Moreover, getting involved now with DPPs means shaping industry standards. By adopting digital product passports early, companies can help influence the development of future technology and regulations. This proactive approach can lead to a competitive advantage and increased brand recognition.

Staying ahead of the curve

If your company has decided to adopt digital product passports for your supply chain, it can be difficult to know where to start. But the general process should go something like this. As a first step, you should map out regulatory requirements for data transparency. Begin by identifying the regulatory requirements that your company needs to comply with, as well as any additional information that would be useful to track for your specific products. 

Once you have a clear understanding of the information you need, identify any gaps in your current data collection and management processes.
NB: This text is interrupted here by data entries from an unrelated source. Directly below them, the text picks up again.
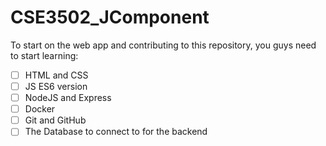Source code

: # CSE3502_JComponent
To start on the web app and contributing to this repository, you guys need to start learning:
 - [ ] HTML and CSS
 - [ ] JS ES6 version
 - [ ] NodeJS and Express
 - [ ] Docker
 - [ ] Git and GitHub
 - [ ] The Database to connect to for the backend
Determine what information you need to gather yourselves, what information is located elsewhere in your supply chain and how you can work with your partners to obtain reliable data. Develop a strategy for closing these gaps and ensure that your partners are aware of the requirements.

Then you can identify the requirements for a digital product passport system to meet your needs. There are many digital product passport providers in the market, but not all of them may be suitable for your business. Start by identifying potential providers that meet your requirements and begin vetting and testing them. Ensure that the providers have a reliable track record that’s specific to the field of digital product passports and can provide the necessary support and maintenance for the system.

By following these steps, you can ensure that you are well-prepared to adopt DPPs as your industry shifts in that direction. Remember that this can be a complex process that requires careful planning and collaboration with your supply chain partners. But with the right strategy and system in place, digital product passports can bring not only regulatory compliance but also significant operational and reputational benefits to your company and help you stay ahead – and visible – in a rapidly evolving market.